Der Missionar

Das prägnanteste und zugleich unfreiwillig komischste Zitat der Woche stammt vom Augsburger Bischof Konrad Zdarsa (Foto). In seinem Plädoyer für die Verlegung des Sitzes der Deutschen Bischofskonferenz von Bonn nach Berlin sprach Zdarsa von der Aufforderung Papst Franziskus’, an die Ränder der Gesellschaft zu gehen: „Der Osten unseres Landes und das ehemalige Ostberlin gelten ja vielen im Westen als die religiös und moralisch ausgebranntesten Landschaften Deutschlands.“ Deshalb müsse die Kirche dort „öffentlich wahrnehmbar präsent“ sein, sagte er der Lausitzer Rundschau.
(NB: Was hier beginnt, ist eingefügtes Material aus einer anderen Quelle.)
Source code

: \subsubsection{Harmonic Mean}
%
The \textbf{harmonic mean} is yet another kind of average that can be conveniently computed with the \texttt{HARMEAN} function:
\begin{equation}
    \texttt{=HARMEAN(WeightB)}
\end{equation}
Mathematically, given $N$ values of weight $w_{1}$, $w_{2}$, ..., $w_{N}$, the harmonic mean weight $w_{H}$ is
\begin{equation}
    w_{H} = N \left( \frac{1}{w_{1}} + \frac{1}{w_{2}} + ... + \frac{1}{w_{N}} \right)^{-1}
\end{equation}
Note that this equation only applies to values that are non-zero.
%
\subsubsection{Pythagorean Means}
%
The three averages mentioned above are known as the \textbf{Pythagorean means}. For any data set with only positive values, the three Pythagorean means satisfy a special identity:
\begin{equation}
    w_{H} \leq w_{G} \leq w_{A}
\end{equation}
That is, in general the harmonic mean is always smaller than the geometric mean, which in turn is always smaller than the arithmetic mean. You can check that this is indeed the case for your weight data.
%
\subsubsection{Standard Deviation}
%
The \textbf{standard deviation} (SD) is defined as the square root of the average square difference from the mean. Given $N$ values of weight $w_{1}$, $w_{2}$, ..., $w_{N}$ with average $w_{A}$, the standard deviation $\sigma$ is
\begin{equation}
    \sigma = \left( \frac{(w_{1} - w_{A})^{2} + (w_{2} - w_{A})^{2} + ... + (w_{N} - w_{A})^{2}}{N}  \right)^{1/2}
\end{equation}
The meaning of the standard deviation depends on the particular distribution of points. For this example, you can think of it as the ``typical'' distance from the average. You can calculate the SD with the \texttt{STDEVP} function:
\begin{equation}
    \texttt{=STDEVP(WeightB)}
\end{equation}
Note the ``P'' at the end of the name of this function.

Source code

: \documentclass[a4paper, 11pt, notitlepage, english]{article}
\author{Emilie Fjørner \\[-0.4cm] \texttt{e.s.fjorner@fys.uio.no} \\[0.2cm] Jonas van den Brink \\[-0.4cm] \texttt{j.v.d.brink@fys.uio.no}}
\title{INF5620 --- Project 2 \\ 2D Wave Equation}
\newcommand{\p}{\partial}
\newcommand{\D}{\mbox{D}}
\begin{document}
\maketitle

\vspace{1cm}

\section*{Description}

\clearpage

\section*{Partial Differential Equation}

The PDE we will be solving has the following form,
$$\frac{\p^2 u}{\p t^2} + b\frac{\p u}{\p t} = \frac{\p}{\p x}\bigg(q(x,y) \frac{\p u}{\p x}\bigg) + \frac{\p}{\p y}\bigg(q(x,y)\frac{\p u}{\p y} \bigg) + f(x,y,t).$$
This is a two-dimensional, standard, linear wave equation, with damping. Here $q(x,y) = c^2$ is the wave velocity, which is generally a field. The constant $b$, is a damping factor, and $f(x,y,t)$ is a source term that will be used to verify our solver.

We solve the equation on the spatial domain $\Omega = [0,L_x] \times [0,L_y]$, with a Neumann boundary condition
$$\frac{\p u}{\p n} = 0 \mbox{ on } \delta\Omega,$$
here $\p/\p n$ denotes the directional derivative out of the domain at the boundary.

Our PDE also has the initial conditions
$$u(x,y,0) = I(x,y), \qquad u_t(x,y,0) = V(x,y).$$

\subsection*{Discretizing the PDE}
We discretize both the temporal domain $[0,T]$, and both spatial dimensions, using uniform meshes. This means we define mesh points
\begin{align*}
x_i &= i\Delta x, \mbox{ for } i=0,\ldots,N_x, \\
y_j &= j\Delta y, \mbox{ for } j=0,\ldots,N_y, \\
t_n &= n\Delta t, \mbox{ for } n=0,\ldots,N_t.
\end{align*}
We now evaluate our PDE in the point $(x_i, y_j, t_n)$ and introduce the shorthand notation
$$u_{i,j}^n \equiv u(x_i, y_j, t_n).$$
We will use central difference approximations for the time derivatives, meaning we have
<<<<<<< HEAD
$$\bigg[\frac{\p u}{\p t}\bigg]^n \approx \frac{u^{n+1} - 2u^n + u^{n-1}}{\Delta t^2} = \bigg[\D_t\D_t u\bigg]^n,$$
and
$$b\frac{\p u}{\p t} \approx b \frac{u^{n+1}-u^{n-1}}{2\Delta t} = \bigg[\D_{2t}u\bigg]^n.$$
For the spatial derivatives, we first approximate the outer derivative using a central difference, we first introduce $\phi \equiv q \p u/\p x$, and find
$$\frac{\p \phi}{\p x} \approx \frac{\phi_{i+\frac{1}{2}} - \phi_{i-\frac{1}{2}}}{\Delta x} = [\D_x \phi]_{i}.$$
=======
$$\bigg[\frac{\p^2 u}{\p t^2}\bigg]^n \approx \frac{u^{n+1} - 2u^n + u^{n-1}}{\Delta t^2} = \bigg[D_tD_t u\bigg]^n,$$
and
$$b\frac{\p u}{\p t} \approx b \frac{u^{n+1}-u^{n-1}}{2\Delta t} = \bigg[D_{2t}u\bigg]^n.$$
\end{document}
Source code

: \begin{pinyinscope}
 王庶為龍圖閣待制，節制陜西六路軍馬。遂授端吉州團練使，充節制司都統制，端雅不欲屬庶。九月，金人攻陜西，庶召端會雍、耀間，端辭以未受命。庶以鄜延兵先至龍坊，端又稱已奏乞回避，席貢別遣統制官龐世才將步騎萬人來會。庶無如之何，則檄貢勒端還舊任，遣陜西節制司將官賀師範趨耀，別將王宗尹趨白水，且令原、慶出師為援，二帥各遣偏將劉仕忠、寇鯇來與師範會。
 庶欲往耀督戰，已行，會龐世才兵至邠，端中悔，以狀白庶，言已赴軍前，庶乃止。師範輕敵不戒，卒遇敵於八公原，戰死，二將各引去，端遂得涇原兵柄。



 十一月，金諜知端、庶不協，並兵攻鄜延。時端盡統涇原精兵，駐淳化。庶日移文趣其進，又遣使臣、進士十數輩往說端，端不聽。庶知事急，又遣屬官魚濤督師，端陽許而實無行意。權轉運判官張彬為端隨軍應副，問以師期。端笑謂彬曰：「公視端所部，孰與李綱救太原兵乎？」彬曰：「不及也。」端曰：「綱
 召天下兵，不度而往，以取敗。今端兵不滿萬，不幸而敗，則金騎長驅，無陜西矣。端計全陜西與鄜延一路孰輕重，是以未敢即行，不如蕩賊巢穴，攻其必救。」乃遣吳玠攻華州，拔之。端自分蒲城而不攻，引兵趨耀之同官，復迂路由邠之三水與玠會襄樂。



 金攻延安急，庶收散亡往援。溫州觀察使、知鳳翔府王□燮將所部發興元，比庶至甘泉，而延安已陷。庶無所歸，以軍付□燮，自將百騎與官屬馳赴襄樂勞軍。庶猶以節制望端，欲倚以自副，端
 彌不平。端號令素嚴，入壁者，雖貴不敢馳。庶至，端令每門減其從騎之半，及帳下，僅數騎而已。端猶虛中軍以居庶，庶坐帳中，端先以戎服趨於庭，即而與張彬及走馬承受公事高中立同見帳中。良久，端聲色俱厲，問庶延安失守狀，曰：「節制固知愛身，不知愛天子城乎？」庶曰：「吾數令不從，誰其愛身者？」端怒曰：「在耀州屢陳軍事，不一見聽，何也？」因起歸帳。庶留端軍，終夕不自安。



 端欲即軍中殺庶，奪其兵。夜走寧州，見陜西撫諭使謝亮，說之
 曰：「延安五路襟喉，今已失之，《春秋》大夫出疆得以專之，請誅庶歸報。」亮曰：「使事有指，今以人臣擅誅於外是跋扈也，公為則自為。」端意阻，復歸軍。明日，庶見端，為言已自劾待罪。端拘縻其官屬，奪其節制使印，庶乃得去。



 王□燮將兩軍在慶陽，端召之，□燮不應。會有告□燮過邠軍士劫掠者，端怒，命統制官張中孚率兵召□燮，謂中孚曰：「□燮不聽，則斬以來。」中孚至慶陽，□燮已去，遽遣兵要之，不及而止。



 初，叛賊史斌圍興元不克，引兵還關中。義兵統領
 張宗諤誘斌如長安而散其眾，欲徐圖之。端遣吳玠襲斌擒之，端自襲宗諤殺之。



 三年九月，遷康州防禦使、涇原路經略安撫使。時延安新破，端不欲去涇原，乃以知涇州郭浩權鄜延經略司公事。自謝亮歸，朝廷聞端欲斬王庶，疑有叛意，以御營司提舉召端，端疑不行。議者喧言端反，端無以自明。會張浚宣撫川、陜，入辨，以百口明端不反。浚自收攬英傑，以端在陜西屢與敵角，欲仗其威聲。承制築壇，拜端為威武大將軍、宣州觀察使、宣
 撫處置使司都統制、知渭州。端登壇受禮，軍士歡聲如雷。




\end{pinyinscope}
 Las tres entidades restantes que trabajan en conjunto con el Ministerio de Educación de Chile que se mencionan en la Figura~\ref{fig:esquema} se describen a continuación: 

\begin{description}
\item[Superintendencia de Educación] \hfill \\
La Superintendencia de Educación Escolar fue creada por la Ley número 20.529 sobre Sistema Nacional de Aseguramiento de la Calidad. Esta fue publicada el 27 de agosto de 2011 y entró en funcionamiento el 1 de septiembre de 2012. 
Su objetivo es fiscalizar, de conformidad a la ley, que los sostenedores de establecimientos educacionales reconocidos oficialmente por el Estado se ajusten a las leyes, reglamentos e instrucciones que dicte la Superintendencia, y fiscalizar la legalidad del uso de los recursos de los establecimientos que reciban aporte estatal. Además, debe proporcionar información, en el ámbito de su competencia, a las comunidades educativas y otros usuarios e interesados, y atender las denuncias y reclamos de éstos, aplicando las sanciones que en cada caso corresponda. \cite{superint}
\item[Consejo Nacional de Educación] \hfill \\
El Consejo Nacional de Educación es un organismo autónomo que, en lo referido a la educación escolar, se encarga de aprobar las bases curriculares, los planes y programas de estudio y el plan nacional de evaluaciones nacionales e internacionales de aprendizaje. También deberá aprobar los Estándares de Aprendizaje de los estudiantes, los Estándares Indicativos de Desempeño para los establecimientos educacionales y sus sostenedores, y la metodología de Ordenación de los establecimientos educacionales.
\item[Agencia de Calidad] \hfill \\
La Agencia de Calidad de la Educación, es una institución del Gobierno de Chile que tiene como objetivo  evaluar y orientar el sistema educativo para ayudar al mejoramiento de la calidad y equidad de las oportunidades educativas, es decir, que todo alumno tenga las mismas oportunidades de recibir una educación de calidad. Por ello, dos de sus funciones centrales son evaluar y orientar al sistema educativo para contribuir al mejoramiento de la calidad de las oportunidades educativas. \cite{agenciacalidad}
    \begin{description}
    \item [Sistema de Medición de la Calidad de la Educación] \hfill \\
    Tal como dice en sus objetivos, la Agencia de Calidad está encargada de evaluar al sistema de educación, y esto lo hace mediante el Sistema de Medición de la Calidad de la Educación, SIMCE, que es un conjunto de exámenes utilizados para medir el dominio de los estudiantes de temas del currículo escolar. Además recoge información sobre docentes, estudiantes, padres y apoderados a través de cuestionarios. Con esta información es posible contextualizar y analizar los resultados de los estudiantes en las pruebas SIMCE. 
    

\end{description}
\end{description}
Was er damit meinte, wurde nicht ganz klar: die vielen Nazis oder Linkspartei-Mitglieder im Osten – oder das Friedrichshainer Berghain, in dem junge Menschen halb öffentlich Sex haben sollen? Oder nur die hohe Zahl an Nichtkirchenmitgliedern?

Sie glauben das ja wirklich in der Kirche: dass dort, wo keine Religion ist, auch keine Moral sein kann. Und weil der deutsche Osten die vielleicht säkularste Gegend der Welt ist, ist er zum Schrecken der Kirchenoffiziellen geworden.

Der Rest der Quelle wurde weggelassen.